Efficient implementation of SEARCH outside and or inside an array/SUMPRODUCT (2007)

**JayUSA** · 01-24-2010, 03:14 PM

Hi Everyone,

I need to check each of 13,000 job titles to see if they include the string "VP".

For the time being, I want to find the most efficient way to check an individual title, before building an array or SUMPRODUCT function that will check all the titles in swoop.

So... I have tried:

=ISNUMBER(SEARCH(A1,B1))

..but it returns TRUE if A1 and B1 are both blank -- which they can be in my spreadsheet.

And I have tried:

=SIGN(SEARCH(A1,B1))

but it returns #N/A if A1 cannot be found within B1.

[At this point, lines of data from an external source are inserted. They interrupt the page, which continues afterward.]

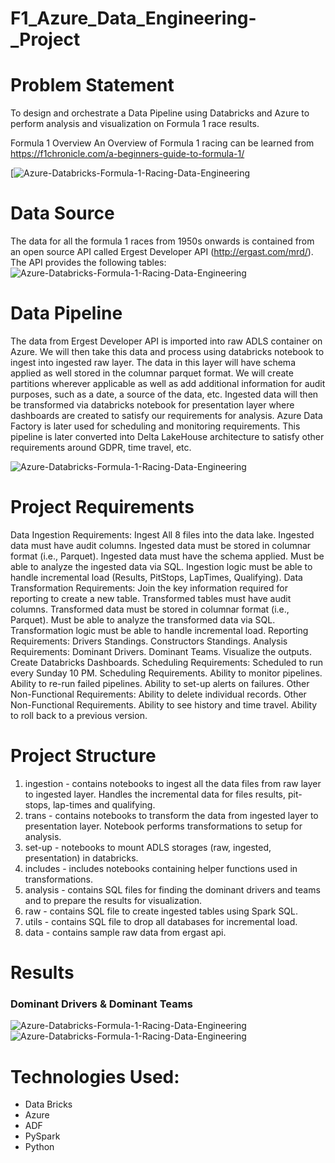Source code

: # F1_Azure_Data_Engineering-_Project

# Problem Statement

To design and orchestrate a Data Pipeline using Databricks and Azure to perform analysis and visualization on Formula 1 race results.

Formula 1 Overview
An Overview of Formula 1 racing can be learned from https://f1chronicle.com/a-beginners-guide-to-formula-1/

[![Azure-Databricks-Formula-1-Racing-Data-Engineering](https://github.com/Mahidhartanniru/F1_Azure_Data_Engineering-_Project/issues/1#issue-3059025188)

# Data Source
The data for all the formula 1 races from 1950s onwards is contained from an open source API called Ergest Developer API (http://ergast.com/mrd/). The API provides the following tables:
![Azure-Databricks-Formula-1-Racing-Data-Engineering](https://drive.google.com/drive/my-drive)

# Data Pipeline
The data from Ergest Developer API is imported into raw ADLS container on Azure. We will then take this data and process using databricks notebook to ingest into ingested raw layer. The data in this layer will have schema applied as well stored in the columnar parquet format. We will create partitions wherever applicable as well as add additional information for audit purposes, such as a date, a source of the data, etc. Ingested data will then be transformed via databricks notebook for presentation layer where dashboards are created to satisfy our requirements for analysis. Azure Data Factory is later used for scheduling and monitoring requirements. This pipeline is later converted into Delta LakeHouse architecture to satisfy other requirements around GDPR, time travel, etc.

![Azure-Databricks-Formula-1-Racing-Data-Engineering](https://drive.google.com/drive/my-drive)

# Project Requirements
Data Ingestion Requirements:
Ingest All 8 files into the data lake.
Ingested data must have audit columns.
Ingested data must be stored in columnar format (i.e., Parquet).
Ingested data must have the schema applied.
Must be able to analyze the ingested data via SQL.
Ingestion logic must be able to handle incremental load (Results, PitStops, LapTimes, Qualifying).
Data Transformation Requirements:
Join the key information required for reporting to create a new table.
Transformed tables must have audit columns.
Transformed data must be stored in columnar format (i.e., Parquet).
Must be able to analyze the transformed data via SQL.
Transformation logic must be able to handle incremental load.
Reporting Requirements:
Drivers Standings.
Constructors Standings.
Analysis Requirements:
Dominant Drivers.
Dominant Teams.
Visualize the outputs.
Create Databricks Dashboards.
Scheduling Requirements:
Scheduled to run every Sunday 10 PM.
Scheduling Requirements.
Ability to monitor pipelines.
Ability to re-run failed pipelines.
Ability to set-up alerts on failures.
Other Non-Functional Requirements:
Ability to delete individual records.
Other Non-Functional Requirements.
Ability to see history and time travel.
Ability to roll back to a previous version.

# Project Structure
1. ingestion - contains notebooks to ingest all the data files from raw layer to ingested layer. Handles the incremental data for files results, pit-stops, lap-times and qualifying.
2. trans - contains notebooks to transform the data from ingested layer to presentation layer. Notebook performs transformations to setup for analysis.
3. set-up - notebooks to mount ADLS storages (raw, ingested, presentation) in databricks.
4. includes - includes notebooks containing helper functions used in transformations.
5. analysis - contains SQL files for finding the dominant drivers and teams and to prepare the results for visualization.
6. raw - contains SQL file to create ingested tables using Spark SQL.
7. utils - contains SQL file to drop all databases for incremental load.
8. data - contains sample raw data from ergast api.

# Results
### Dominant Drivers & Dominant Teams
![Azure-Databricks-Formula-1-Racing-Data-Engineering](https://drive.google.com/drive/my-drive)
![Azure-Databricks-Formula-1-Racing-Data-Engineering](https://drive.google.com/drive/my-Team)

# Technologies Used:
* Data Bricks
* Azure
* ADF
* PySpark
* Python
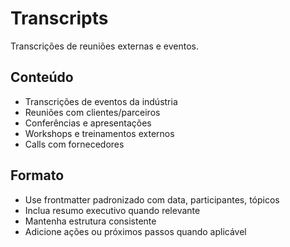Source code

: # Transcripts

Transcrições de reuniões externas e eventos.

## Conteúdo

- Transcrições de eventos da indústria
- Reuniões com clientes/parceiros
- Conferências e apresentações
- Workshops e treinamentos externos
- Calls com fornecedores

## Formato

- Use frontmatter padronizado com data, participantes, tópicos
- Inclua resumo executivo quando relevante
- Mantenha estrutura consistente
- Adicione ações ou próximos passos quando aplicável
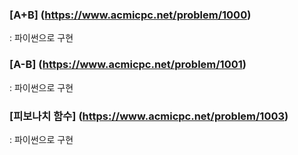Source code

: ### [A+B] (https://www.acmicpc.net/problem/1000)
  : 파이썬으로 구현

### [A-B] (https://www.acmicpc.net/problem/1001)
  : 파이썬으로 구현

### [피보나치 함수] (https://www.acmicpc.net/problem/1003)
  : 파이썬으로 구현
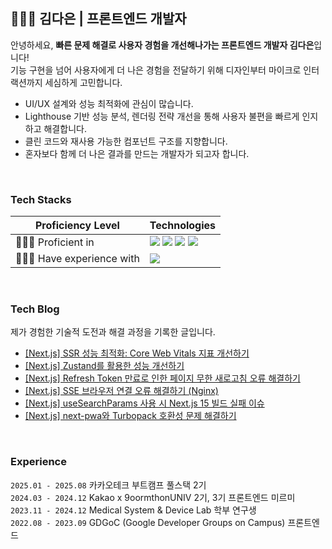 

<div align="start">
<h2>👩🏻‍💻 김다은 | 프론트엔드 개발자</h2>

안녕하세요, **빠른 문제 해결로 사용자 경험을 개선해나가는 프론트엔드 개발자 김다은**입니다!  
기능 구현을 넘어 사용자에게 더 나은 경험을 전달하기 위해 디자인부터 마이크로 인터랙션까지 세심하게 고민합니다.  

- UI/UX 설계와 성능 최적화에 관심이 많습니다.  
- Lighthouse 기반 성능 분석, 렌더링 전략 개선을 통해 사용자 불편을 빠르게 인지하고 해결합니다.  
- 클린 코드와 재사용 가능한 컴포넌트 구조를 지향합니다.  
- 혼자보다 함께 더 나은 결과를 만드는 개발자가 되고자 합니다.  

<br>
<h3>Tech Stacks </h3>

| Proficiency Level   | Technologies                  |
|---------------------|--------------------------------|
| 👩🏻‍💻 Proficient in       | <img src="https://img.shields.io/badge/Next.js-20232A?style=for-the-badge&logo=Next.js&logoColor=white"> <img src="https://img.shields.io/badge/React-20232A?style=for-the-badge&logo=react&logoColor=61DAFB"> <img src="https://img.shields.io/badge/TypeScript-007ACC?style=for-the-badge&logo=typescript&logoColor=white"> <img src="https://img.shields.io/badge/JavaScript-F7DF1E?style=for-the-badge&logo=JavaScript&logoColor=white"> |
| 🙆🏻‍♂️ Have experience with | <img src="https://img.shields.io/badge/Python-3776AB?style=for-the-badge&logo=python&logoColor=white">                        |

<br>
<h3>Tech Blog</h3>

제가 경험한 기술적 도전과 해결 과정을 기록한 글입니다.
- [[Next.js] SSR 성능 최적화: Core Web Vitals 지표 개선하기](https://dani1552.tistory.com/30)
- [[Next.js] Zustand를 활용한 성능 개선하기](https://dani1552.tistory.com/23)
- [[Next.js] Refresh Token 만료로 인한 페이지 무한 새로고침 오류 해결하기](https://dani1552.tistory.com/16)
- [[Next.js] SSE 브라우저 연결 오류 해결하기 (Nginx)](https://dani1552.tistory.com/11)
- [[Next.js] useSearchParams 사용 시 Next.js 15 빌드 실패 이슈](https://dani1552.tistory.com/15)
- [[Next.js] next-pwa와 Turbopack 호환성 문제 해결하기](https://dani1552.tistory.com/14)

<br>
<h3>Experience </h3>

`2025.01 - 2025.08` 카카오테크 부트캠프 풀스택 2기<br>
`2024.03 - 2024.12` Kakao x 9oormthonUNIV 2기, 3기 프론트엔드 미르미<br>
`2023.11 - 2024.12` Medical System & Device Lab 학부 연구생<br>
`2022.08 - 2023.09` GDGoC (Google Developer Groups on Campus) 프론트엔드<br>

<br>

If I can, I want to avoid introducing an IF statement because, looking ahead, I am already concerned that this analysis will be complicated enough without multiple paths.

So.. what's the most efficient way to return a TRUE/FALSE, or 1/0, result depending on whether A1 is in B1?

EXTRA-CREDIT!

An extension of the above problem... arrays and SUMPRODUCTs welcome:

What's the most efficient way to return a TRUE/FALSE, or 1/0, result depending on whether (A1 or A2 or A3... or A99) is in B1?

I am very grateful for all your input and advice!

Cheers,

Jay

**zbor** · 01-24-2010, 03:22 PM

Something like this?

=COUNTIF(B1:B13000,"*vp*") ?

**zbor** · 01-24-2010, 03:24 PM

Or this with entering into A1:

=COUNTIF(B1:B13000,"*"&A1&"*")

**zbor** · 01-24-2010, 03:30 PM

or you looking next to each word?

In that case you could use:

=IFERROR(FIND($A$1,B1,1),"")

wich will give you number if word containing A1 and empty cell if not.

(only for XL 2007)

**DonkeyOte** · 01-24-2010, 05:29 PM

Originally Posted by JayUSA

=ISNUMBER(SEARCH(A1,B1))

..but it returns TRUE if A1 and B1 are both blank -- which they can be in my spreadsheet.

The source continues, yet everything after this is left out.